Bovendien lijkt de moeder geen inzicht te hebben in haar eigen rol in de zorgelijke opvoedsituatie van de kinderen. De moeder is geen beschermende factor voor de kinderen geweest en heeft in de afgelopen periode niet laten zien dat ze inzicht heeft (gekregen) in haar eigen mogelijkheden en beperkingen. Het hof is er dan ook niet van overtuigd dat de moeder anders dan voorheen - met hulpverlening - wel in staat is dan wel gaat zijn om aan de kinderen een veilige thuissituatie en een stimulerend opvoedingsklimaat te bieden, terwijl de kinderen vanuit hun belaste verleden nu een groter, bovengemiddeld beroep doen op opvoedvaardigheden.

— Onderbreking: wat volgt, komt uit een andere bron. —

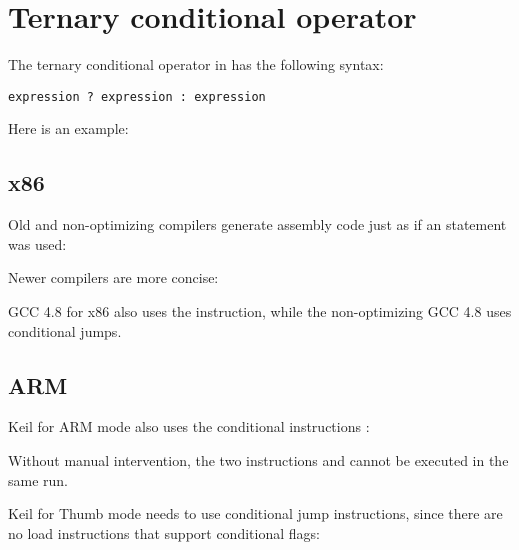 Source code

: \section{Ternary conditional operator}
\label{chap:cond}

The ternary conditional operator in \CCpp has the following syntax:

\begin{lstlisting}
expression ? expression : expression
\end{lstlisting}

Here is an example:



\subsection{x86}

Old and non-optimizing compilers generate assembly code just as if an  statement was used:





Newer compilers are more concise:



\Optimizing GCC 4.8 for x86 also uses the  instruction, while the non-optimizing GCC 4.8 uses conditional jumps.

\ifdefined\IncludeARM
\subsection{ARM}

\Optimizing Keil for ARM mode also uses the conditional instructions :



Without manual intervention, the two instructions  and  cannot be executed in the same run.

\Optimizing Keil for Thumb mode needs to use conditional jump instructions, since there are no load instructions
that support conditional flags:

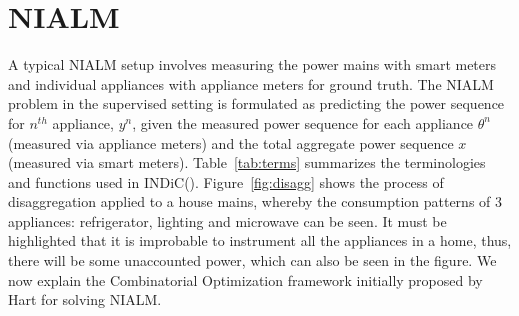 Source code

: \documentclass[conference]{IEEEtran}
\newcommand{\figref}[1]{Figure~\ref{#1}}
\newcommand{\tabref}[1]{Table~\ref{#1}}
\newcommand{\indic}{INDiC}
\begin{document}



\section{NIALM}
\noindent A typical NIALM setup involves measuring the power mains with smart meters and individual appliances with appliance meters for ground truth. The NIALM problem in the supervised setting is formulated as predicting the power sequence for $n^{th}$ appliance, $y^n$, given the measured power sequence for each appliance $\theta^n$ (measured via appliance meters) and the total aggregate power sequence $x$ (measured via smart meters). \tabref{tab:terms} summarizes the terminologies and functions used in \indic (\cite{redd,parson2012_aaai,hart}). \figref{fig:disagg} shows the process of disaggregation applied to a house mains, whereby the consumption patterns of 3 appliances: refrigerator, lighting and microwave can be seen. It must be highlighted that it is improbable to instrument all the appliances in a home, thus, there will be some unaccounted power, which can also be seen in the figure. We now explain the Combinatorial Optimization framework initially proposed by Hart \cite{hart} for solving NIALM.
\end{document}
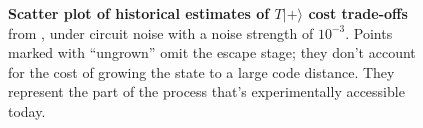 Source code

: \documentclass[onecolumn,unpublished,a4paper]{quantumarticle}
\theoremstyle{definition}
\begin{document}
\begin{figure}
    \begin{adjustwidth}{-1cm}{-1cm}
        \centering
    \end{adjustwidth}
    \caption{
        \textbf{Scatter plot of historical estimates of $T|+\rangle$ cost trade-offs} from \cite{fowler2012surfacecodereview,li2015,fowler2018latticesurgery,gidney2019autoccz,litinski2019notascostly,singh2022,gidney2023hook,hirano2024zeroleveldistill,itogawa2024zeroleveldistilldistill,lee2024colordistillation,gidney2024ybasis}, under circuit noise with a noise strength of $10^{-3}$.
        Points marked with ``ungrown'' omit the escape stage; they don't account for the cost of growing the state to a large code distance.
        They represent the part of the process that's experimentally accessible today.
    }
    \label{fig:historical_progression}
\end{figure}
\end{document}

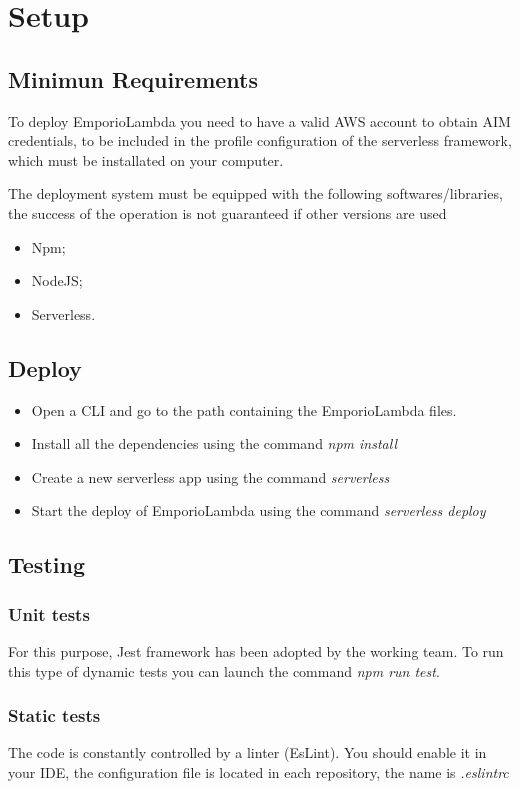 \section{Setup}

\subsection{Minimun Requirements}
To deploy EmporioLambda you need to have a valid AWS account to obtain AIM credentials, to be included in the profile configuration of 
the serverless framework, which must be installated on your computer.

The deployment system must be equipped with the following softwares/libraries, the success of the operation is not guaranteed if other versions are used


\begin{itemize}
    \item Npm;
    \item NodeJS;
    \item Serverless.
\end{itemize}

\subsection{Deploy}

\begin{itemize}
    \item Open a CLI and go to the path containing the EmporioLambda files.
    \item Install all the dependencies using the command \textit{npm install}
    \item Create a new serverless app using the command \textit{serverless}
    \item Start the deploy of EmporioLambda using the command \textit{serverless deploy}
\end{itemize}

\subsection{Testing}

\subsubsection{Unit tests}
For this purpose, Jest framework has been adopted by the working team. To run this type of dynamic tests
you can launch the command \textit{npm run test}.

\subsubsection{Static tests}
The code is constantly controlled by a linter (EsLint). You should enable it in your IDE, the configuration file is
located in each repository, the name is \textit{.eslintrc} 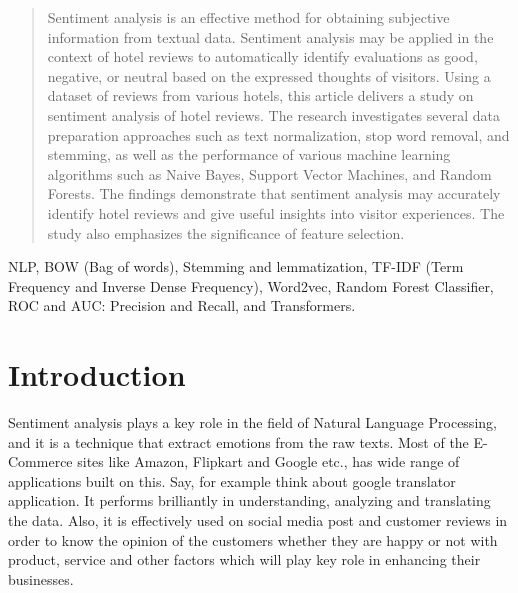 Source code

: 

\maketitle

\begin{abstract}
 
  
Sentiment analysis is an effective method for obtaining subjective information from textual data. Sentiment analysis may be applied in the context of hotel reviews to automatically identify evaluations as good, negative, or neutral based on the expressed thoughts of visitors. Using a dataset of reviews from various hotels, this article delivers a study on sentiment analysis of hotel reviews. The research investigates several data preparation approaches such as text normalization, stop word removal, and stemming, as well as the performance of various machine learning algorithms such as Naive Bayes, Support Vector Machines, and Random Forests. The findings demonstrate that sentiment analysis may accurately identify hotel reviews and give useful insights into visitor experiences. The study also emphasizes the significance of feature selection.

  
\end{abstract}

\begin{IEEEkeywords}
 NLP, BOW (Bag of words), Stemming and lemmatization, TF-IDF (Term Frequency and Inverse Dense Frequency), Word2vec, Random Forest Classifier, ROC and AUC: Precision and Recall, and Transformers.
  \end{IEEEkeywords}



\section{Introduction}
Sentiment analysis plays a key role in the field of Natural Language Processing, and it is a technique that extract emotions from the raw texts. Most of the E-Commerce sites like Amazon, Flipkart and Google etc., has wide range of applications built on this. Say, for example think about google translator application. It performs brilliantly in understanding, analyzing and translating the data. Also, it is effectively used on social media post and customer reviews in order to know the opinion of the customers whether they are happy or not with product, service and other factors which will play key role in enhancing their businesses. 
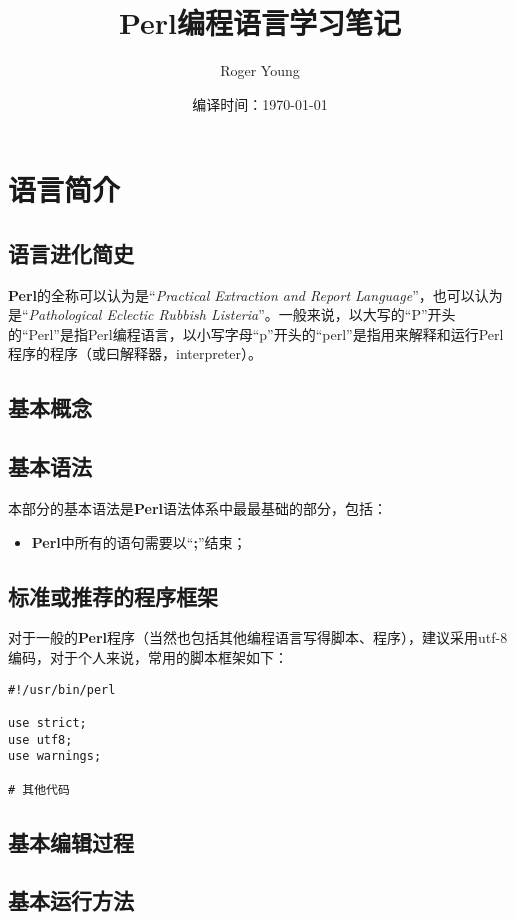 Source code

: \documentclass[11pt]{book}
\title{Perl编程语言学习笔记}
\author{Roger Young}
\date{编译时间：\today}
\newcommand{\programminglanguage}[1]{\textbf{#1}}
\begin{document}
	
	\maketitle
	\tableofcontents
	\newpage
	
	\chapter{语言简介}
		\section{语言进化简史}
			\programminglanguage{Perl}的全称可以认为是“\textit{Practical Extraction and Report Language}”，也可以认为是“\textit{Pathological Eclectic Rubbish Listeria}”。一般来说，以大写的“P”开头的“Perl”是指Perl编程语言，以小写字母“p”开头的“perl”是指用来解释和运行Perl程序的程序（或曰解释器，interpreter）。
		\section{基本概念}
			
		\section{基本语法}
			本部分的基本语法是\programminglanguage{Perl}语法体系中最最基础的部分，包括：
			\begin{itemize}
				\item \programminglanguage{Perl}中所有的语句需要以“\textbf{;}”结束；
			\end{itemize}
		\section{标准或推荐的程序框架}
			对于一般的\programminglanguage{Perl}程序（当然也包括其他编程语言写得脚本、程序），建议采用utf-8编码，对于个人来说，常用的脚本框架如下：
			
\lstset{language=Perl} 
\begin{lstlisting}
#!/usr/bin/perl

use strict;
use utf8;
use warnings;

# 其他代码
\end{lstlisting}

		\section{基本编辑过程}
		\section{基本运行方法}
		
\end{document}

Onder die omstandigheden kunnen [de minderjarige3] en [de minderjarige4] dan ook niet meer terug naar de moeder.
5.1
Nu het perspectief niet meer bij de moeder ligt, zouden de ondertoezichtstelling en machtiging tot uithuisplaatsing jaarlijks moeten worden verlengd, terwijl de wetgever die als tijdelijke maatregelen heeft bedoeld met het oog op een terugplaatsing bij de ouder(s). Aannemelijk is dat die verlengingen tot onrust zullen leiden, omdat de moeder niet aanvaardt dat de kinderen verder in het gezinshuis opgroeien. Om die reden kan de uithuisplaatsing ook niet in een vrijwillig kader voortgezet worden. Dat is dus geen alternatief.
5.11
Ook is van belang dat [de minderjarige3] en [de minderjarige4] ten tijde van de uithuisplaatsing jong waren (respectievelijk zeven jaar enen zes jaar oud) en dat sindsdien bijna drie jaren zijn verstreken. De periode waarin [de minderjarige3] en [de minderjarige4] gelet op hun persoon en ontwikkeling in onzekerheid mochten verkeren over de plek waar zij opgroeien (de aanvaardbare termijn) is voorbij. Het is in het belang van [de minderjarige3] en [de minderjarige4] dat zij nu duidelijkheid krijgen dat zij verder mogen opgroeien in het voor hen vertrouwde gezinshuis, waar ze gewend zijn en waar ze op hun behoeften afgestemde zorg ontvangen en waar het steeds beter gaat met hun ontwikkeling..
5.12
Bij het nemen van een beslissing tot beëindiging van het gezag van de ouder(s) staan de belangen van het kind voorop. Onder de hiervoor voornoemde omstandigheden is het hof van oordeel dat de gezagsbeëindiging noodzakelijk is in het belang van de ontwikkeling van de kinderen. Het hof is het dan ook eens met de beslissing van de rechtbank over de gezagsbeëindiging.

6.De slotsom

Op grond van hetgeen hiervoor is overwogen dient het hof de bestreden beschikking, voor zover aan zijn oordeel onderworpen, te bekrachtigen.

7.De beslissing

Het hof, beschikkende in hoger beroep:
bekrachtigt de beschikking van de rechtbank Midden-Nederland, locatie Lelystad, van 31 december 2019, voor zover aan het oordeel van het hof onderworpen;
wijst het meer of anders verzochte af.
Deze beschikking is gegeven door mrs. J.G. Idsardi, J.G. Knot en B.J. Voerman, bijgestaan door mr. E.L.K. Bijma als griffier, en is op 4 maart 2021 uitgesproken in het openbaar in tegenwoordigheid van de griffier.